__Aim of the task__: Reproduce all of the records word for word, omitting the pictures.

__Supplied material__:

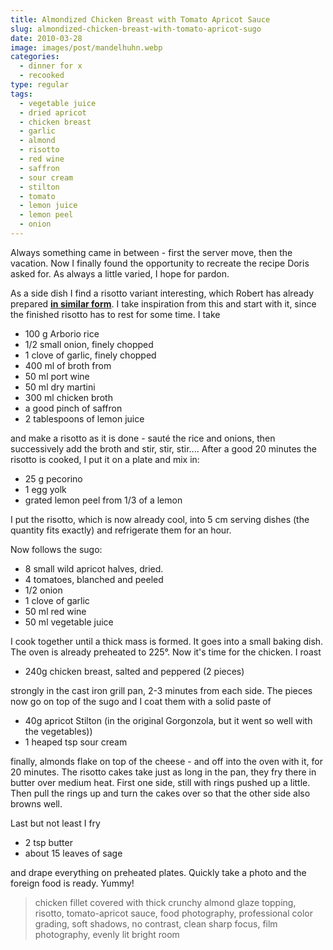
 ```yaml
---
title: Almondized Chicken Breast with Tomato Apricot Sauce
slug: almondized-chicken-breast-with-tomato-apricot-sugo
date: 2010-03-28
image: images/post/mandelhuhn.webp
categories: 
  - dinner for x
  - recooked
type: regular
tags: 
  - vegetable juice
  - dried apricot
  - chicken breast
  - garlic
  - almond
  - risotto
  - red wine
  - saffron
  - sour cream
  - stilton
  - tomato
  - lemon juice
  - lemon peel
  - onion
---
```


Always something came in between - first the server move, then the vacation. Now I finally found the opportunity to recreate the recipe Doris asked for. As always a little varied, I hope for pardon.

As a side dish I find a risotto variant interesting, which Robert has already prepared **[in similar form](http://lamiacucina.wordpress.com/2010/01/11/risottokuchlein-mit-gemuse-und-kalbskotelett/)**. I take inspiration from this and start with it, since the finished risotto has to rest for some time. I take

* 100 g Arborio rice 
* 1/2 small onion, finely chopped 
* 1 clove of garlic, finely chopped 
* 400 ml of broth from 
* 50 ml port wine
* 50 ml dry martini 
* 300 ml chicken broth 
* a good pinch of saffron 
* 2 tablespoons of lemon juice

and make a risotto as it is done - sauté the rice and onions, then successively add the broth and stir, stir, stir.... After a good 20 minutes the risotto is cooked, I put it on a plate and mix in:

* 25 g pecorino 
* 1 egg yolk 
* grated lemon peel from 1/3 of a lemon

I put the risotto, which is now already cool, into 5 cm serving dishes (the quantity fits exactly) and refrigerate them for an hour.

Now follows the sugo:

* 8 small wild apricot halves, dried. 
* 4 tomatoes, blanched and peeled 
* 1/2 onion 
* 1 clove of garlic 
* 50 ml red wine 
* 50 ml vegetable juice

I cook together until a thick mass is formed. It goes into a small baking dish. The oven is already preheated to 225°. Now it's time for the chicken. I roast

* 240g chicken breast, salted and peppered (2 pieces)

strongly in the cast iron grill pan, 2-3 minutes from each side. The pieces now go on top of the sugo and I coat them with a solid paste of

* 40g apricot Stilton (in the original Gorgonzola, but it went so well with the vegetables)) 
* 1 heaped tsp sour cream

finally, almonds flake on top of the cheese - and off into the oven with it, for 20 minutes. The risotto cakes take just as long in the pan, they fry there in butter over medium heat. First one side, still with rings pushed up a little. Then pull the rings up and turn the cakes over so that the other side also browns well.

Last but not least I fry

* 2 tsp butter 
* about 15 leaves of sage

and drape everything on preheated plates. Quickly take a photo and the foreign food is ready. Yummy!

> chicken fillet covered with thick crunchy almond glaze topping, risotto, tomato-apricot sauce, food photography, professional color grading, soft shadows, no contrast, clean sharp focus, film photography, evenly lit bright room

__Answer box__:
 ```yaml
---
title: Almondized Chicken Breast with Tomato Apricot Sauce
slug: almondized-chicken-breast-with-tomato-apricot-sugo
date: 2010-03-28
image: images/post/mandelhuhn.webp
categories: 
  - dinner for x
  - recooked
type: regular
tags: 
  - vegetable juice
  - dried apricot
  - chicken breast
  - garlic
  - almond
  - risotto
  - red wine
  - saffron
  - sour cream
  - stilton
  - tomato
  - lemon juice
  - lemon peel
  - onion
---
```


Always something came in between - first the server move, then the vacation. Now I finally found the opportunity to recreate the recipe Doris asked for. As always a little varied, I hope for pardon.

As a side dish I find a risotto variant interesting, which Robert has already prepared **[in similar form](http://lamiacucina.wordpress.com/2010/01/11/risottokuchlein-mit-gemuse-und-kalbskotelett/)**. I take inspiration from this and start with it, since the finished risotto has to rest for some time. I take

* 100 g Arborio rice 
* 1/2 small onion, finely chopped 
* 1 clove of garlic, finely chopped 
* 400 ml of broth from 
* 50 ml port wine
* 50 ml dry martini 
* 300 ml chicken broth 
* a good pinch of saffron 
* 2 tablespoons of lemon juice

and make a risotto as it is done - sauté the rice and onions, then successively add the broth and stir, stir, stir.... After a good 20 minutes the risotto is cooked, I put it on a plate and mix in:

* 25 g pecorino 
* 1 egg yolk 
* grated lemon peel from 1/3 of a lemon

I put the risotto, which is now already cool, into 5 cm serving dishes (the quantity fits exactly) and refrigerate them for an hour.

Now follows the sugo:

* 8 small wild apricot halves, dried. 
* 4 tomatoes, blanched and peeled 
* 1/2 onion 
* 1 clove of garlic 
* 50 ml red wine 
* 50 ml vegetable juice

I cook together until a thick mass is formed. It goes into a small baking dish. The oven is already preheated to 225°. Now it's time for the chicken. I roast

* 240g chicken breast, salted and peppered (2 pieces)

strongly in the cast iron grill pan, 2-3 minutes from each side. The pieces now go on top of the sugo and I coat them with a solid paste of

* 40g apricot Stilton (in the original Gorgonzola, but it went so well with the vegetables)) 
* 1 heaped tsp sour cream

finally, almonds flake on top of the cheese - and off into the oven with it, for 20 minutes. The risotto cakes take just as long in the pan, they fry there in butter over medium heat. First one side, still with rings pushed up a little. Then pull the rings up and turn the cakes over so that the other side also browns well.

Last but not least I fry

* 2 tsp butter 
* about 15 leaves of sage

and drape everything on preheated plates. Quickly take a photo and the foreign food is ready. Yummy!

> chicken fillet covered with thick crunchy almond glaze topping, risotto, tomato-apricot sauce, food photography, professional color grading, soft shadows, no contrast, clean sharp focus, film photography, evenly lit bright room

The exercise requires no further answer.